> [GOAL OF THE EXERCISE]:
The records that follow are to be given again exactly. Do not carry over any image.

Collected data
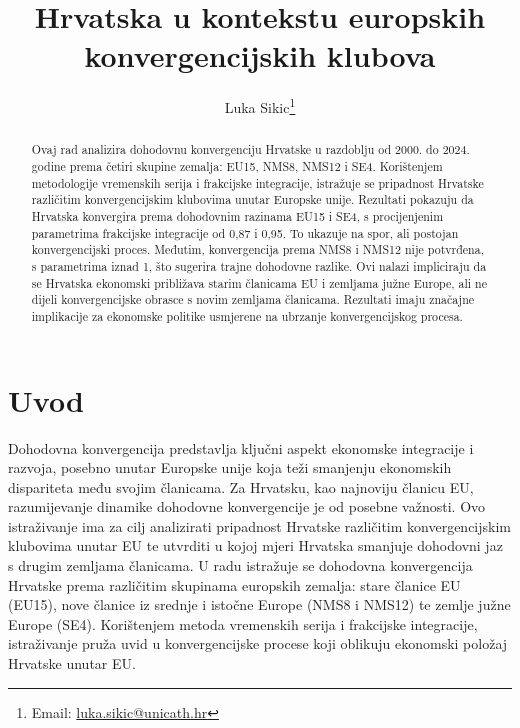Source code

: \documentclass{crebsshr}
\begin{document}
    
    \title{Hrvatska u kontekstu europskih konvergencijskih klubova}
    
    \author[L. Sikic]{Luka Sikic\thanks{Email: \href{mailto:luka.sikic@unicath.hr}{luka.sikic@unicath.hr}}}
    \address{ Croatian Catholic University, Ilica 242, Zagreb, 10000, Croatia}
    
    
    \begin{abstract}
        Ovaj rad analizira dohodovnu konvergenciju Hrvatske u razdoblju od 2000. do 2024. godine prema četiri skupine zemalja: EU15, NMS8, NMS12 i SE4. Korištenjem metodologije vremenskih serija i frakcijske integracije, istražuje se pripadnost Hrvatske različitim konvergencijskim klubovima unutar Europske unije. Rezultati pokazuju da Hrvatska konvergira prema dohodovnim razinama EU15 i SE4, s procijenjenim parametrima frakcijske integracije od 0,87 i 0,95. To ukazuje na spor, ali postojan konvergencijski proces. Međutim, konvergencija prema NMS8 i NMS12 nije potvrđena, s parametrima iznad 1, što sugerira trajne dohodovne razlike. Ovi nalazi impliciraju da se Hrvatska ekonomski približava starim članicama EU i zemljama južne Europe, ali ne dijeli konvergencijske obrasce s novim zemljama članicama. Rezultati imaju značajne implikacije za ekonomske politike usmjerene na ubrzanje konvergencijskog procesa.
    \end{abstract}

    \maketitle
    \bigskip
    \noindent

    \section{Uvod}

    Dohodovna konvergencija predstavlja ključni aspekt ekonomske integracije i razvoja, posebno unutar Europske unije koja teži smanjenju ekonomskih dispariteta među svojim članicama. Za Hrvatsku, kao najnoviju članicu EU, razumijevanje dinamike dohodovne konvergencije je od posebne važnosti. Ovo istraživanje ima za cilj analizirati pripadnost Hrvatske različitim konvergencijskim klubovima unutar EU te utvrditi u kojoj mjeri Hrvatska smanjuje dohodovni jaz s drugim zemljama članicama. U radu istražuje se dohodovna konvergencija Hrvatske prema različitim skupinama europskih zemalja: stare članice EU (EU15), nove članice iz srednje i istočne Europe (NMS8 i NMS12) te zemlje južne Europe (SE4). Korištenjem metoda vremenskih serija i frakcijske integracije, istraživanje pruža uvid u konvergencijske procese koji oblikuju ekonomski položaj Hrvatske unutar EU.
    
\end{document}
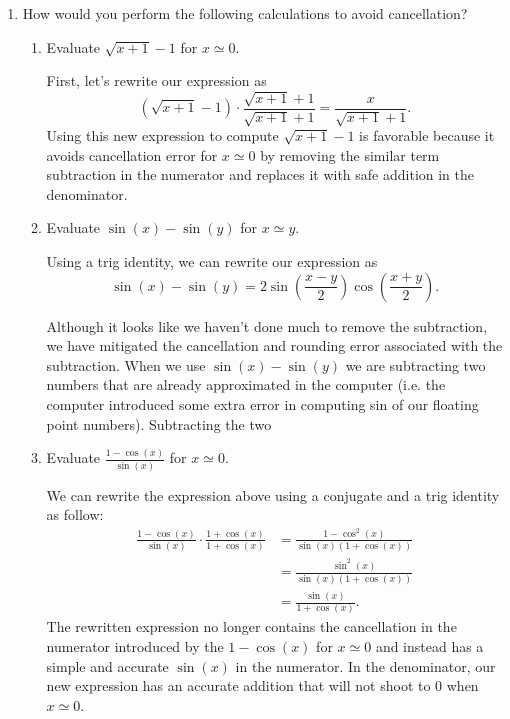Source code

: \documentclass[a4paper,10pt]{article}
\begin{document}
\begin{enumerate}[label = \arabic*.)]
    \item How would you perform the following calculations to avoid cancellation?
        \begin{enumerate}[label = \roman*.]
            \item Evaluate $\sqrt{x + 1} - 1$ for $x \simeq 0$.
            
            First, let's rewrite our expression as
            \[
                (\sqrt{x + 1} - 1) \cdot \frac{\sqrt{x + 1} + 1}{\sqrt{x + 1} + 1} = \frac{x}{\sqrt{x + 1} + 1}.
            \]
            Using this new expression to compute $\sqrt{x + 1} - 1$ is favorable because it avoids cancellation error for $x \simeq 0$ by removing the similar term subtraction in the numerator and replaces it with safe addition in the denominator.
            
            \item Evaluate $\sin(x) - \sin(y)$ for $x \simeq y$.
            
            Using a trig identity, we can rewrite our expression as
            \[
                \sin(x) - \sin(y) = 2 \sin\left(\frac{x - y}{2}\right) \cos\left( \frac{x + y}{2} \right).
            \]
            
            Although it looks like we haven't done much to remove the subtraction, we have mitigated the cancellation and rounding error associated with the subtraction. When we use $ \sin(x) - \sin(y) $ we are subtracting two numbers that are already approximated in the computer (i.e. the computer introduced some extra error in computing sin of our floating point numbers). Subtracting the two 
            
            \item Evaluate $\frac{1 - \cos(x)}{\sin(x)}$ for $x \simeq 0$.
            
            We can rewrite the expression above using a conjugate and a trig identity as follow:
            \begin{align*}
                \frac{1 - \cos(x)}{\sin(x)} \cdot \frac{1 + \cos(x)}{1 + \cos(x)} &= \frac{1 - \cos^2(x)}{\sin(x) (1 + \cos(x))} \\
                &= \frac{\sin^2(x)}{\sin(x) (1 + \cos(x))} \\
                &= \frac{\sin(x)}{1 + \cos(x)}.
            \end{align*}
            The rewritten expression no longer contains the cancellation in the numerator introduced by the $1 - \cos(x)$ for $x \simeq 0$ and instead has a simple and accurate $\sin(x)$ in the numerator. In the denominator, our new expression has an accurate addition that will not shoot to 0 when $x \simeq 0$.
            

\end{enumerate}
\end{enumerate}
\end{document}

> [ANSWER SECTION]:
Source code

: \documentclass{crebsshr}
\begin{document}
    
    \title{Hrvatska u kontekstu europskih konvergencijskih klubova}
    
    \author[L. Sikic]{Luka Sikic\thanks{Email: \href{mailto:luka.sikic@unicath.hr}{luka.sikic@unicath.hr}}}
    \address{ Croatian Catholic University, Ilica 242, Zagreb, 10000, Croatia}
    
    
    \begin{abstract}
        Ovaj rad analizira dohodovnu konvergenciju Hrvatske u razdoblju od 2000. do 2024. godine prema četiri skupine zemalja: EU15, NMS8, NMS12 i SE4. Korištenjem metodologije vremenskih serija i frakcijske integracije, istražuje se pripadnost Hrvatske različitim konvergencijskim klubovima unutar Europske unije. Rezultati pokazuju da Hrvatska konvergira prema dohodovnim razinama EU15 i SE4, s procijenjenim parametrima frakcijske integracije od 0,87 i 0,95. To ukazuje na spor, ali postojan konvergencijski proces. Međutim, konvergencija prema NMS8 i NMS12 nije potvrđena, s parametrima iznad 1, što sugerira trajne dohodovne razlike. Ovi nalazi impliciraju da se Hrvatska ekonomski približava starim članicama EU i zemljama južne Europe, ali ne dijeli konvergencijske obrasce s novim zemljama članicama. Rezultati imaju značajne implikacije za ekonomske politike usmjerene na ubrzanje konvergencijskog procesa.
    \end{abstract}

    \maketitle
    \bigskip
    \noindent

    \section{Uvod}

    Dohodovna konvergencija predstavlja ključni aspekt ekonomske integracije i razvoja, posebno unutar Europske unije koja teži smanjenju ekonomskih dispariteta među svojim članicama. Za Hrvatsku, kao najnoviju članicu EU, razumijevanje dinamike dohodovne konvergencije je od posebne važnosti. Ovo istraživanje ima za cilj analizirati pripadnost Hrvatske različitim konvergencijskim klubovima unutar EU te utvrditi u kojoj mjeri Hrvatska smanjuje dohodovni jaz s drugim zemljama članicama. U radu istražuje se dohodovna konvergencija Hrvatske prema različitim skupinama europskih zemalja: stare članice EU (EU15), nove članice iz srednje i istočne Europe (NMS8 i NMS12) te zemlje južne Europe (SE4). Korištenjem metoda vremenskih serija i frakcijske integracije, istraživanje pruža uvid u konvergencijske procese koji oblikuju ekonomski položaj Hrvatske unutar EU.
    
\end{document}
Source code

: \documentclass[a4paper,10pt]{article}
\begin{document}
\begin{enumerate}[label = \arabic*.)]
    \item How would you perform the following calculations to avoid cancellation?
        \begin{enumerate}[label = \roman*.]
            \item Evaluate $\sqrt{x + 1} - 1$ for $x \simeq 0$.
            
            First, let's rewrite our expression as
            \[
                (\sqrt{x + 1} - 1) \cdot \frac{\sqrt{x + 1} + 1}{\sqrt{x + 1} + 1} = \frac{x}{\sqrt{x + 1} + 1}.
            \]
            Using this new expression to compute $\sqrt{x + 1} - 1$ is favorable because it avoids cancellation error for $x \simeq 0$ by removing the similar term subtraction in the numerator and replaces it with safe addition in the denominator.
            
            \item Evaluate $\sin(x) - \sin(y)$ for $x \simeq y$.
            
            Using a trig identity, we can rewrite our expression as
            \[
                \sin(x) - \sin(y) = 2 \sin\left(\frac{x - y}{2}\right) \cos\left( \frac{x + y}{2} \right).
            \]
            
            Although it looks like we haven't done much to remove the subtraction, we have mitigated the cancellation and rounding error associated with the subtraction. When we use $ \sin(x) - \sin(y) $ we are subtracting two numbers that are already approximated in the computer (i.e. the computer introduced some extra error in computing sin of our floating point numbers). Subtracting the two 
            
            \item Evaluate $\frac{1 - \cos(x)}{\sin(x)}$ for $x \simeq 0$.
            
            We can rewrite the expression above using a conjugate and a trig identity as follow:
            \begin{align*}
                \frac{1 - \cos(x)}{\sin(x)} \cdot \frac{1 + \cos(x)}{1 + \cos(x)} &= \frac{1 - \cos^2(x)}{\sin(x) (1 + \cos(x))} \\
                &= \frac{\sin^2(x)}{\sin(x) (1 + \cos(x))} \\
                &= \frac{\sin(x)}{1 + \cos(x)}.
            \end{align*}
            The rewritten expression no longer contains the cancellation in the numerator introduced by the $1 - \cos(x)$ for $x \simeq 0$ and instead has a simple and accurate $\sin(x)$ in the numerator. In the denominator, our new expression has an accurate addition that will not shoot to 0 when $x \simeq 0$.
            

\end{enumerate}
\end{enumerate}
\end{document}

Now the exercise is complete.